Exercise objective - Please write each record out again word for word.

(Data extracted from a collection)
____

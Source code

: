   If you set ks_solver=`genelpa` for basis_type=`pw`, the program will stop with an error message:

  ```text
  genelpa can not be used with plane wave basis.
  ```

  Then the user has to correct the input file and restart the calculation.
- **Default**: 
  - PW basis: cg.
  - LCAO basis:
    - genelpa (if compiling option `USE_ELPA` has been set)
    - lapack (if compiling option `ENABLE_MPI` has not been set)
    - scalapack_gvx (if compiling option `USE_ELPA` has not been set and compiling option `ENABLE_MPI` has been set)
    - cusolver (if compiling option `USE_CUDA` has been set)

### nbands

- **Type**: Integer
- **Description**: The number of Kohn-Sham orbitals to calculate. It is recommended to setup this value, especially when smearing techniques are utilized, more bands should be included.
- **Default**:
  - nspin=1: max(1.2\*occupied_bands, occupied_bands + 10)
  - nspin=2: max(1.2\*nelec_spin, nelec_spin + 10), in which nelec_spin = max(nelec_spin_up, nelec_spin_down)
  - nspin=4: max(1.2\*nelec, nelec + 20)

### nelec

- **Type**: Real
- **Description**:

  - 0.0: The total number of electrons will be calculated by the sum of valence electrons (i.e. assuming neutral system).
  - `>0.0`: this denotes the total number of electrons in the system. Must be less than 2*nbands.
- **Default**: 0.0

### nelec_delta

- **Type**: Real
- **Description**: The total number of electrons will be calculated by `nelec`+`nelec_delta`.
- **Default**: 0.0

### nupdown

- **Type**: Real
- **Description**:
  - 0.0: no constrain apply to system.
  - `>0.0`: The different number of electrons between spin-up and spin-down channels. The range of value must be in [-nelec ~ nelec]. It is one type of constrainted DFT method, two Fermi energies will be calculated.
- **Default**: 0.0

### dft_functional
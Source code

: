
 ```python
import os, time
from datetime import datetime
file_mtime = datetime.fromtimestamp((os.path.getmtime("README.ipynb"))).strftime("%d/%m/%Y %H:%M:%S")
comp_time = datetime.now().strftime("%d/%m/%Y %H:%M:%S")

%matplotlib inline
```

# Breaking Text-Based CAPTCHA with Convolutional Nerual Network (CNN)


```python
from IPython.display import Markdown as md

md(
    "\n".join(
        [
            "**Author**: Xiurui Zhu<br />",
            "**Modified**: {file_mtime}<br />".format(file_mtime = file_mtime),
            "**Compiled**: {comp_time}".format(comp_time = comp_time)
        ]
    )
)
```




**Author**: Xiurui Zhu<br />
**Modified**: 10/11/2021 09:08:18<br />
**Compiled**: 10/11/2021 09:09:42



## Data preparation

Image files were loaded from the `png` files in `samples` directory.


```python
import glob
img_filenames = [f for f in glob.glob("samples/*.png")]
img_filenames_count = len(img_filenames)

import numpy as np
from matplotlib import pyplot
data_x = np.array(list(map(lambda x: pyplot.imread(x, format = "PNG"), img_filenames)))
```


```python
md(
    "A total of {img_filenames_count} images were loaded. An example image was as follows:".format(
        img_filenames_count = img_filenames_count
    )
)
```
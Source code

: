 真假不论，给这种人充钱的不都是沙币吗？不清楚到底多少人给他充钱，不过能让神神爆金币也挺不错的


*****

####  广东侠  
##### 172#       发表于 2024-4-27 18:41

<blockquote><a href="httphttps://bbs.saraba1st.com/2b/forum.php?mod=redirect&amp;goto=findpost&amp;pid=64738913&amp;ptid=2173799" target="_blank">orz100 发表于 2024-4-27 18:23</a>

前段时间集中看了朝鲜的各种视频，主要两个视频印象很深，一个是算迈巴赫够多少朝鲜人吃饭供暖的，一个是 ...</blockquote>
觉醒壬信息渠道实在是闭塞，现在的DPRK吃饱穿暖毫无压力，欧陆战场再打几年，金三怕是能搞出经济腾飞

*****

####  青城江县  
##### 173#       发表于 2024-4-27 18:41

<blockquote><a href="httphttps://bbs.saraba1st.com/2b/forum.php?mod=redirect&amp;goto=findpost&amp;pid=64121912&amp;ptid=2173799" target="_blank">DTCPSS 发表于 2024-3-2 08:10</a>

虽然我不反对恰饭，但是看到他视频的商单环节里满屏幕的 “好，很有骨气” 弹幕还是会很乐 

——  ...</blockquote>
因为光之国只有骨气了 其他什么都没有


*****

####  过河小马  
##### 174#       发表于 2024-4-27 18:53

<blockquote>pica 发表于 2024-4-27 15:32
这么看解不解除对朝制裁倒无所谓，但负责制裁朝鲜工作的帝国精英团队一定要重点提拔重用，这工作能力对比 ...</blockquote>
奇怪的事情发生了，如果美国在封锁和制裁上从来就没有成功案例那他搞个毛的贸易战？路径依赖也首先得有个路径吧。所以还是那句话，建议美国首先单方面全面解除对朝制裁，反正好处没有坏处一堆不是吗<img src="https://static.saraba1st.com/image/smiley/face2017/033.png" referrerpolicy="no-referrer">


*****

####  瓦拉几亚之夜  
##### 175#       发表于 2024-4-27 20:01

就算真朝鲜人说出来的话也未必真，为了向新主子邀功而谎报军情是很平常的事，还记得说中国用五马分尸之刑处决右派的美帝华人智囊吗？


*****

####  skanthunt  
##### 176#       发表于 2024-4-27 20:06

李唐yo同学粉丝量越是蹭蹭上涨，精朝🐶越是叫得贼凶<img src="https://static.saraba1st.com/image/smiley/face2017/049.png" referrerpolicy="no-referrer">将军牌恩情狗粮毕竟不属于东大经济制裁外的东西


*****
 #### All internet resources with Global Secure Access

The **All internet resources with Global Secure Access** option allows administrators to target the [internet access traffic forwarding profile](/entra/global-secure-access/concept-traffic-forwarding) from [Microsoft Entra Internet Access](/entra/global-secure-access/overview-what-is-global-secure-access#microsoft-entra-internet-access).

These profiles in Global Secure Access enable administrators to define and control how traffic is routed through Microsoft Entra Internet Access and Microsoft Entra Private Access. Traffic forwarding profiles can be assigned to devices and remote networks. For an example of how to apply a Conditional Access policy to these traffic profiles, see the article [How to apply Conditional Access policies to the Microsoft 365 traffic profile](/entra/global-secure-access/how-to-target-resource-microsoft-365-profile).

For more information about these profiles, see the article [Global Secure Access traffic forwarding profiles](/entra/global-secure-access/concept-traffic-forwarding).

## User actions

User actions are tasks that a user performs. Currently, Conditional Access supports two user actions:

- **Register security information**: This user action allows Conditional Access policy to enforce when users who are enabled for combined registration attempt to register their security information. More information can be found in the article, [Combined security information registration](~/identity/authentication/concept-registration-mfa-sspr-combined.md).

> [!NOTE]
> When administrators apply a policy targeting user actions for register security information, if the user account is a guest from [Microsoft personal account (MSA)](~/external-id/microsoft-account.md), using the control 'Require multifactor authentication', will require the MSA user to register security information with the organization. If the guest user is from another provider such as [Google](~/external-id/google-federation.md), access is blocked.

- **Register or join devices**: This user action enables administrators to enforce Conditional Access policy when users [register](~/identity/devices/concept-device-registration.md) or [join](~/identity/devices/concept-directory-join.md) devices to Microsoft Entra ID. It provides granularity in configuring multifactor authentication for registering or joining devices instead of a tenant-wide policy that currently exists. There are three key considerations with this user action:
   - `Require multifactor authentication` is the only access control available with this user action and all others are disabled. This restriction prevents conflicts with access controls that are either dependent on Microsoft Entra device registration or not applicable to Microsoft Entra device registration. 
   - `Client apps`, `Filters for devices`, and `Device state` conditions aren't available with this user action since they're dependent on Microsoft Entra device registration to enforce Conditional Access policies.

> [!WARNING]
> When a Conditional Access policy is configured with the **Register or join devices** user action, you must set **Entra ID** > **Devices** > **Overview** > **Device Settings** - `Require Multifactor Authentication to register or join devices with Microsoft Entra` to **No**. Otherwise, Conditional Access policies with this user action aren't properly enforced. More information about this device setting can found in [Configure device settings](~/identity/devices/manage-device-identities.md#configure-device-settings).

____

Solution for this task -
Source code

:   If you set ks_solver=`genelpa` for basis_type=`pw`, the program will stop with an error message:

  ```text
  genelpa can not be used with plane wave basis.
  ```

  Then the user has to correct the input file and restart the calculation.
- **Default**: 
  - PW basis: cg.
  - LCAO basis:
    - genelpa (if compiling option `USE_ELPA` has been set)
    - lapack (if compiling option `ENABLE_MPI` has not been set)
    - scalapack_gvx (if compiling option `USE_ELPA` has not been set and compiling option `ENABLE_MPI` has been set)
    - cusolver (if compiling option `USE_CUDA` has been set)

### nbands

- **Type**: Integer
- **Description**: The number of Kohn-Sham orbitals to calculate. It is recommended to setup this value, especially when smearing techniques are utilized, more bands should be included.
- **Default**:
  - nspin=1: max(1.2\*occupied_bands, occupied_bands + 10)
  - nspin=2: max(1.2\*nelec_spin, nelec_spin + 10), in which nelec_spin = max(nelec_spin_up, nelec_spin_down)
  - nspin=4: max(1.2\*nelec, nelec + 20)

### nelec

- **Type**: Real
- **Description**:

  - 0.0: The total number of electrons will be calculated by the sum of valence electrons (i.e. assuming neutral system).
  - `>0.0`: this denotes the total number of electrons in the system. Must be less than 2*nbands.
- **Default**: 0.0

### nelec_delta

- **Type**: Real
- **Description**: The total number of electrons will be calculated by `nelec`+`nelec_delta`.
- **Default**: 0.0

### nupdown

- **Type**: Real
- **Description**:
  - 0.0: no constrain apply to system.
  - `>0.0`: The different number of electrons between spin-up and spin-down channels. The range of value must be in [-nelec ~ nelec]. It is one type of constrainted DFT method, two Fermi energies will be calculated.
- **Default**: 0.0

### dft_functional
Source code

:
 ```python
import os, time
from datetime import datetime
file_mtime = datetime.fromtimestamp((os.path.getmtime("README.ipynb"))).strftime("%d/%m/%Y %H:%M:%S")
comp_time = datetime.now().strftime("%d/%m/%Y %H:%M:%S")

%matplotlib inline
```

# Breaking Text-Based CAPTCHA with Convolutional Nerual Network (CNN)


```python
from IPython.display import Markdown as md

md(
    "\n".join(
        [
            "**Author**: Xiurui Zhu<br />",
            "**Modified**: {file_mtime}<br />".format(file_mtime = file_mtime),
            "**Compiled**: {comp_time}".format(comp_time = comp_time)
        ]
    )
)
```




**Author**: Xiurui Zhu<br />
**Modified**: 10/11/2021 09:08:18<br />
**Compiled**: 10/11/2021 09:09:42



## Data preparation

Image files were loaded from the `png` files in `samples` directory.


```python
import glob
img_filenames = [f for f in glob.glob("samples/*.png")]
img_filenames_count = len(img_filenames)

import numpy as np
from matplotlib import pyplot
data_x = np.array(list(map(lambda x: pyplot.imread(x, format = "PNG"), img_filenames)))
```


```python
md(
    "A total of {img_filenames_count} images were loaded. An example image was as follows:".format(
        img_filenames_count = img_filenames_count
    )
)
```
Source code

: 真假不论，给这种人充钱的不都是沙币吗？不清楚到底多少人给他充钱，不过能让神神爆金币也挺不错的


*****

####  广东侠  
##### 172#       发表于 2024-4-27 18:41

<blockquote><a href="httphttps://bbs.saraba1st.com/2b/forum.php?mod=redirect&amp;goto=findpost&amp;pid=64738913&amp;ptid=2173799" target="_blank">orz100 发表于 2024-4-27 18:23</a>

前段时间集中看了朝鲜的各种视频，主要两个视频印象很深，一个是算迈巴赫够多少朝鲜人吃饭供暖的，一个是 ...</blockquote>
觉醒壬信息渠道实在是闭塞，现在的DPRK吃饱穿暖毫无压力，欧陆战场再打几年，金三怕是能搞出经济腾飞

*****

####  青城江县  
##### 173#       发表于 2024-4-27 18:41

<blockquote><a href="httphttps://bbs.saraba1st.com/2b/forum.php?mod=redirect&amp;goto=findpost&amp;pid=64121912&amp;ptid=2173799" target="_blank">DTCPSS 发表于 2024-3-2 08:10</a>

虽然我不反对恰饭，但是看到他视频的商单环节里满屏幕的 “好，很有骨气” 弹幕还是会很乐 

——  ...</blockquote>
因为光之国只有骨气了 其他什么都没有


*****

####  过河小马  
##### 174#       发表于 2024-4-27 18:53

<blockquote>pica 发表于 2024-4-27 15:32
这么看解不解除对朝制裁倒无所谓，但负责制裁朝鲜工作的帝国精英团队一定要重点提拔重用，这工作能力对比 ...</blockquote>
奇怪的事情发生了，如果美国在封锁和制裁上从来就没有成功案例那他搞个毛的贸易战？路径依赖也首先得有个路径吧。所以还是那句话，建议美国首先单方面全面解除对朝制裁，反正好处没有坏处一堆不是吗<img src="https://static.saraba1st.com/image/smiley/face2017/033.png" referrerpolicy="no-referrer">


*****

####  瓦拉几亚之夜  
##### 175#       发表于 2024-4-27 20:01

就算真朝鲜人说出来的话也未必真，为了向新主子邀功而谎报军情是很平常的事，还记得说中国用五马分尸之刑处决右派的美帝华人智囊吗？


*****

####  skanthunt  
##### 176#       发表于 2024-4-27 20:06

李唐yo同学粉丝量越是蹭蹭上涨，精朝🐶越是叫得贼凶<img src="https://static.saraba1st.com/image/smiley/face2017/049.png" referrerpolicy="no-referrer">将军牌恩情狗粮毕竟不属于东大经济制裁外的东西


*****
 #### All internet resources with Global Secure Access

The **All internet resources with Global Secure Access** option allows administrators to target the [internet access traffic forwarding profile](/entra/global-secure-access/concept-traffic-forwarding) from [Microsoft Entra Internet Access](/entra/global-secure-access/overview-what-is-global-secure-access#microsoft-entra-internet-access).

These profiles in Global Secure Access enable administrators to define and control how traffic is routed through Microsoft Entra Internet Access and Microsoft Entra Private Access. Traffic forwarding profiles can be assigned to devices and remote networks. For an example of how to apply a Conditional Access policy to these traffic profiles, see the article [How to apply Conditional Access policies to the Microsoft 365 traffic profile](/entra/global-secure-access/how-to-target-resource-microsoft-365-profile).

For more information about these profiles, see the article [Global Secure Access traffic forwarding profiles](/entra/global-secure-access/concept-traffic-forwarding).

## User actions

User actions are tasks that a user performs. Currently, Conditional Access supports two user actions:

- **Register security information**: This user action allows Conditional Access policy to enforce when users who are enabled for combined registration attempt to register their security information. More information can be found in the article, [Combined security information registration](~/identity/authentication/concept-registration-mfa-sspr-combined.md).

> [!NOTE]
> When administrators apply a policy targeting user actions for register security information, if the user account is a guest from [Microsoft personal account (MSA)](~/external-id/microsoft-account.md), using the control 'Require multifactor authentication', will require the MSA user to register security information with the organization. If the guest user is from another provider such as [Google](~/external-id/google-federation.md), access is blocked.

- **Register or join devices**: This user action enables administrators to enforce Conditional Access policy when users [register](~/identity/devices/concept-device-registration.md) or [join](~/identity/devices/concept-directory-join.md) devices to Microsoft Entra ID. It provides granularity in configuring multifactor authentication for registering or joining devices instead of a tenant-wide policy that currently exists. There are three key considerations with this user action:
   - `Require multifactor authentication` is the only access control available with this user action and all others are disabled. This restriction prevents conflicts with access controls that are either dependent on Microsoft Entra device registration or not applicable to Microsoft Entra device registration. 
   - `Client apps`, `Filters for devices`, and `Device state` conditions aren't available with this user action since they're dependent on Microsoft Entra device registration to enforce Conditional Access policies.

> [!WARNING]
> When a Conditional Access policy is configured with the **Register or join devices** user action, you must set **Entra ID** > **Devices** > **Overview** > **Device Settings** - `Require Multifactor Authentication to register or join devices with Microsoft Entra` to **No**. Otherwise, Conditional Access policies with this user action aren't properly enforced. More information about this device setting can found in [Configure device settings](~/identity/devices/manage-device-identities.md#configure-device-settings).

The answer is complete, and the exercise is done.